(Beginning of PROVIDED ENTRIES)

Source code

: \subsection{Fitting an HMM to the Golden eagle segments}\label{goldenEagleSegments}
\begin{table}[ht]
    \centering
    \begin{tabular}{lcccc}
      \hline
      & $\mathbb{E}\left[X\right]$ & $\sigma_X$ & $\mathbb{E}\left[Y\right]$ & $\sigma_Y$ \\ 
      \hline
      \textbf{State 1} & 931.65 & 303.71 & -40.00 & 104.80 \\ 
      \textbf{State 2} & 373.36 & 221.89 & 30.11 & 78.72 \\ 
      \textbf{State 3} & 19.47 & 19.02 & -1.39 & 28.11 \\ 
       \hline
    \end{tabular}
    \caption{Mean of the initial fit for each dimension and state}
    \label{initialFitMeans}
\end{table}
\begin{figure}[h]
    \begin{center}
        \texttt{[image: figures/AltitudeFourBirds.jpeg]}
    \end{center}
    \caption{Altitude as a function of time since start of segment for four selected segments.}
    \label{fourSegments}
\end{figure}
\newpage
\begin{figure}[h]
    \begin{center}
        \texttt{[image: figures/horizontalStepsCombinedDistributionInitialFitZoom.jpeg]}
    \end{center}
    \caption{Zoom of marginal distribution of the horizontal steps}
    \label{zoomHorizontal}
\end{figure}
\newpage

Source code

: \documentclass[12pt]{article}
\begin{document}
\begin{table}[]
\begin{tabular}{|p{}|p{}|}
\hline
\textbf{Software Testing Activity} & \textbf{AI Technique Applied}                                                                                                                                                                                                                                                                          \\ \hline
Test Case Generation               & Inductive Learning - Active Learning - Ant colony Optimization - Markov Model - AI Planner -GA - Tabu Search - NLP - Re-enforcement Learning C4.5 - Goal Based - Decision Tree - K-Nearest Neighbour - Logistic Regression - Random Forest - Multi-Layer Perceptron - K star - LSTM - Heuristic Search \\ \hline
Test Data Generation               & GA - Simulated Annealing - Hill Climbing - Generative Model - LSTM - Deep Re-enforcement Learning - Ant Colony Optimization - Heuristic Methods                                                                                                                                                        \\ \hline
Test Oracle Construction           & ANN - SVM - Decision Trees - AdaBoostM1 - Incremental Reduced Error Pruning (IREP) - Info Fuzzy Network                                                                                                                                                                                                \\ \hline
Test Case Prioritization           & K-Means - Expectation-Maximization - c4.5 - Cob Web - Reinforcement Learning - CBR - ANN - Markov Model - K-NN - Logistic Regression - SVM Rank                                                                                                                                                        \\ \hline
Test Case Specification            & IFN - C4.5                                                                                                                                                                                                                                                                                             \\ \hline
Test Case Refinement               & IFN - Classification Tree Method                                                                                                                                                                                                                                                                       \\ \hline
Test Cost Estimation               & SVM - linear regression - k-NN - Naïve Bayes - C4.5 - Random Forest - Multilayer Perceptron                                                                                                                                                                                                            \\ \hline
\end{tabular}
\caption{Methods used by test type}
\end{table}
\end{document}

(End of PROVIDED ENTRIES)

§ WHAT YOU SHOULD DO:
Go through the records and show every line with the string "enforcement" in it.

§ EXERCISE SOLUTION:
Test Case Generation               & Inductive Learning - Active Learning - Ant colony Optimization - Markov Model - AI Planner -GA - Tabu Search - NLP - Re-enforcement Learning C4.5 - Goal Based - Decision Tree - K-Nearest Neighbour - Logistic Regression - Random Forest - Multi-Layer Perceptron - K star - LSTM - Heuristic Search \\ \hline
Test Data Generation               & GA - Simulated Annealing - Hill Climbing - Generative Model - LSTM - Deep Re-enforcement Learning - Ant Colony Optimization - Heuristic Methods                                                                                                                                                        \\ \hline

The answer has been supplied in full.